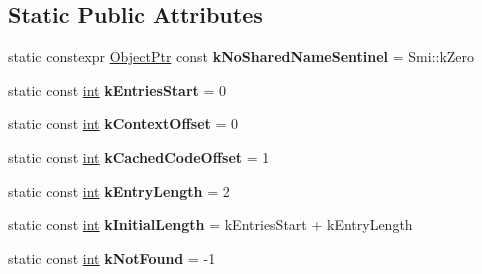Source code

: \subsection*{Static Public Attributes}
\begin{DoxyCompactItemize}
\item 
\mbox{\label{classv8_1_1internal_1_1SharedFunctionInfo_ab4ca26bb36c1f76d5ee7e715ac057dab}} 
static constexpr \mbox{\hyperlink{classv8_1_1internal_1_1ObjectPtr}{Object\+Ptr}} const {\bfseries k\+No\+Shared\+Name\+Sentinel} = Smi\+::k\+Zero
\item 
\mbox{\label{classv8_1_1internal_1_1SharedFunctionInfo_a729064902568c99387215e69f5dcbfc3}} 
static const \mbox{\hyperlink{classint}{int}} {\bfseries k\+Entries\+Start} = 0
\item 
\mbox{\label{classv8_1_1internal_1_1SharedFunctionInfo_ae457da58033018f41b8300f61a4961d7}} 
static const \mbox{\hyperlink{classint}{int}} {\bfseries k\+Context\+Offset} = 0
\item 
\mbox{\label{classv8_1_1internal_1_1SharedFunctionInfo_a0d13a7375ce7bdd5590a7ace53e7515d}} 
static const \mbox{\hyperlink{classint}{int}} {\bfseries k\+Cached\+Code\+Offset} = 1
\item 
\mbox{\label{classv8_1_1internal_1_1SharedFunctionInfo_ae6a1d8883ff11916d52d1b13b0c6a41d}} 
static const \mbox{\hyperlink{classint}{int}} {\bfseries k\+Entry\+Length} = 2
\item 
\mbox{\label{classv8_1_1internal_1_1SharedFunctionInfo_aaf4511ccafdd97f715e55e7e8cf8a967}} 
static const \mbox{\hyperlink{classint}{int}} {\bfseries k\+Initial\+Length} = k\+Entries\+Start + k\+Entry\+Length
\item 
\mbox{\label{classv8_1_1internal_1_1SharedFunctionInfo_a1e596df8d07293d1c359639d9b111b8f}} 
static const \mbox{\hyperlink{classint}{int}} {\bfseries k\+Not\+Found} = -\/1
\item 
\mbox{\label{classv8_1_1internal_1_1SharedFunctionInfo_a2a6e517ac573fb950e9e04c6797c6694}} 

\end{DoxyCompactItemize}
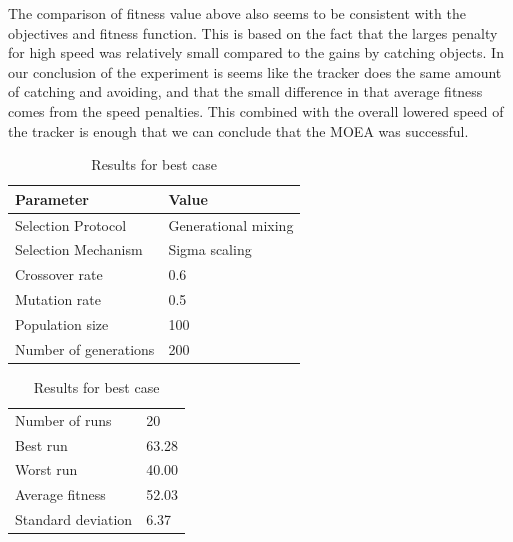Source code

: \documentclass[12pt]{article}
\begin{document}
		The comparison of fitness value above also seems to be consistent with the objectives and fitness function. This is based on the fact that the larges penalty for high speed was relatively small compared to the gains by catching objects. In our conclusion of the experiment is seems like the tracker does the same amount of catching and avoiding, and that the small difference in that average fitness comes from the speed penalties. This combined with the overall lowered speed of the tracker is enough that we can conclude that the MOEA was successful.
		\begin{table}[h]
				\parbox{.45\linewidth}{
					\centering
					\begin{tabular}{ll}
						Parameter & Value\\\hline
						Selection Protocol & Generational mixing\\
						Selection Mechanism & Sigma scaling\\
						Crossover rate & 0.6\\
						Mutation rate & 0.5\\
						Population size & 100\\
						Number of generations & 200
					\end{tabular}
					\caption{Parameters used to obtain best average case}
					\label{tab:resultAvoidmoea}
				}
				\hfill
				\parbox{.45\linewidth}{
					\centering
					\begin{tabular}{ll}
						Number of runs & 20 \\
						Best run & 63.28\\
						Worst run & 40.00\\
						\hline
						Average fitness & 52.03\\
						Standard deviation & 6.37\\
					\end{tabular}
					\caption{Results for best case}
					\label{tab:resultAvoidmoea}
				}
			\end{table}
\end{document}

---

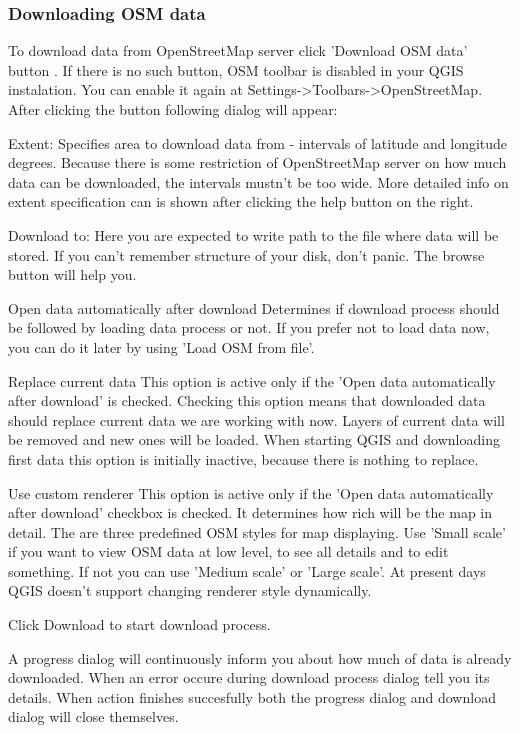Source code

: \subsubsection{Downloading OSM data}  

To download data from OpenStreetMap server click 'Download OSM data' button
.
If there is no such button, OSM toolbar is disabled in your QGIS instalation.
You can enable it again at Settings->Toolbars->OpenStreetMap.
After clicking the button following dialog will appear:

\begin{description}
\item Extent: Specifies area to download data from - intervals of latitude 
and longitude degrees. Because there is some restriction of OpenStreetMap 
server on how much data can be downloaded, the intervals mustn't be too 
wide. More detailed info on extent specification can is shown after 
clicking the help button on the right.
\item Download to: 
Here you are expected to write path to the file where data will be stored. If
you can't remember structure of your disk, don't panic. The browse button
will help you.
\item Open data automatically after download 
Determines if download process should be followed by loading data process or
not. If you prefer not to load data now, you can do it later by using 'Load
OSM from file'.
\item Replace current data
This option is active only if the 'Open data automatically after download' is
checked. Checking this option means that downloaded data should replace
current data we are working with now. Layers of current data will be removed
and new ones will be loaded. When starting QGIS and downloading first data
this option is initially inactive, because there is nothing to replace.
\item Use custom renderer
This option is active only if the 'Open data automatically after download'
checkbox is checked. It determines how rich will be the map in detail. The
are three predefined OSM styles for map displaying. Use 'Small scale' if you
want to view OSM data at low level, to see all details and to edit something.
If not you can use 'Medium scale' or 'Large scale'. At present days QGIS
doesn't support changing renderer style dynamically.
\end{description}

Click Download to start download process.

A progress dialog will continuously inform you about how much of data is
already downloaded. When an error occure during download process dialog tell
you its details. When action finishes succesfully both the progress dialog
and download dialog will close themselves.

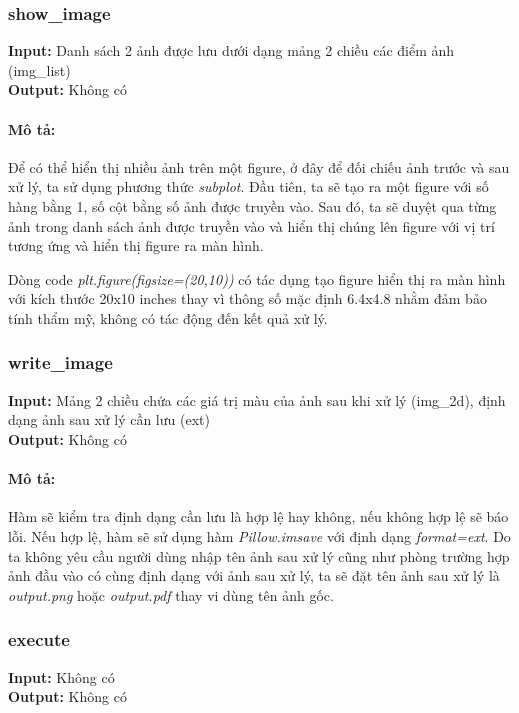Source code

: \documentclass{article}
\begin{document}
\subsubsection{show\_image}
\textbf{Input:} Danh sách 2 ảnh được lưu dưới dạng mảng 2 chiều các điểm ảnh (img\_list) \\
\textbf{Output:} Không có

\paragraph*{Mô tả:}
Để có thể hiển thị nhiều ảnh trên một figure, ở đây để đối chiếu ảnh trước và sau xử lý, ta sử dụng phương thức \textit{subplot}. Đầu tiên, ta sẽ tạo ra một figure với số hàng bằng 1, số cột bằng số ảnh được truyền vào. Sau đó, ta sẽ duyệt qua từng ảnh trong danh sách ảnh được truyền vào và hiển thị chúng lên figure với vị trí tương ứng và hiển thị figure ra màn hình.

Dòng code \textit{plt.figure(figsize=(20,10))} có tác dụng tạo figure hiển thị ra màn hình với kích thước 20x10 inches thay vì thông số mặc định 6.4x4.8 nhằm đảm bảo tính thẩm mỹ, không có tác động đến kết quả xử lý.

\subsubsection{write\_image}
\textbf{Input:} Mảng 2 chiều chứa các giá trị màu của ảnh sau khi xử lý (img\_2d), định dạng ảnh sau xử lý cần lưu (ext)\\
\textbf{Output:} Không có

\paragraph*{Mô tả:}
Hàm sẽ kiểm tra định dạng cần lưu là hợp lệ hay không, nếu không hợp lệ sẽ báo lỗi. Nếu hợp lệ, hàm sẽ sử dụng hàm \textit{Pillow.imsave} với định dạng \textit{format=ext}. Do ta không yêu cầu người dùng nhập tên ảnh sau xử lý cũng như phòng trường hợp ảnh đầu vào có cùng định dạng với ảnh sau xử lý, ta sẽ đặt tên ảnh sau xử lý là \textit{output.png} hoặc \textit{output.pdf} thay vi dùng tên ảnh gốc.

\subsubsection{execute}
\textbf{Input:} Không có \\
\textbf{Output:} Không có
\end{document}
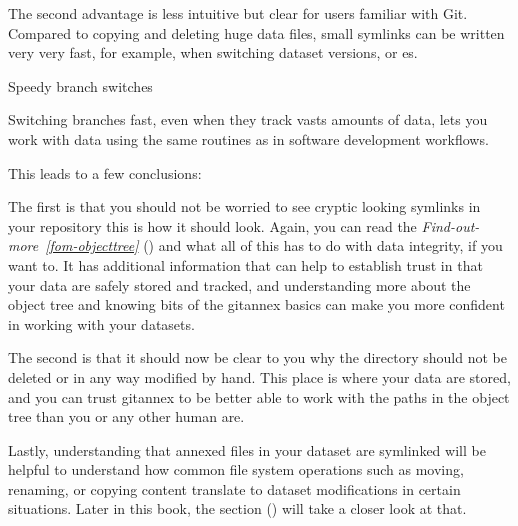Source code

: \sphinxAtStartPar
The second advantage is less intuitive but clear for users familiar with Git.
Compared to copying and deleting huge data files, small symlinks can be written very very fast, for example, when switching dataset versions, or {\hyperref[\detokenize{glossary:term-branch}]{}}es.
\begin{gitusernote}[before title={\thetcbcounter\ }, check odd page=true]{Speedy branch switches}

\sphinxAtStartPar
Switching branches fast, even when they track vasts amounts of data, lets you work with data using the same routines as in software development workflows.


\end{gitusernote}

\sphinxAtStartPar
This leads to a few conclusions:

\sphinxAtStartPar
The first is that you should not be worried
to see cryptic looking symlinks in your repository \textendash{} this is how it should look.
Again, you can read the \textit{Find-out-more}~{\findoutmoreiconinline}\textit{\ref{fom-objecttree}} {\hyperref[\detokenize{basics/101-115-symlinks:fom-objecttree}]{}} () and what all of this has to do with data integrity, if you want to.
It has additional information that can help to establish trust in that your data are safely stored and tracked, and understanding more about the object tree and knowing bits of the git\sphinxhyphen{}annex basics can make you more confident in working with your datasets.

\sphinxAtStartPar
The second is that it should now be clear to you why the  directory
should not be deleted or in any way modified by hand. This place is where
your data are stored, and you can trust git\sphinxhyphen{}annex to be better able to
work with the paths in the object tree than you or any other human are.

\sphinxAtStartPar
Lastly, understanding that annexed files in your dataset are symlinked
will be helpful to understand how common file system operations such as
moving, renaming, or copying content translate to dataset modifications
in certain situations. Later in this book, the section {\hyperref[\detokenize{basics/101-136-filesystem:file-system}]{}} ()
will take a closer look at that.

• Description of the task
Could you return exactly the stretch of the data above that starts at the line with "this option is initially" and ends at the line with "are three predefined", both lines included?

• Answer to this problem
this option is initially inactive, because there is nothing to replace.
\item Use custom renderer
This option is active only if the 'Open data automatically after download'
checkbox is checked. It determines how rich will be the map in detail. The
are three predefined OSM styles for map displaying. Use 'Small scale' if you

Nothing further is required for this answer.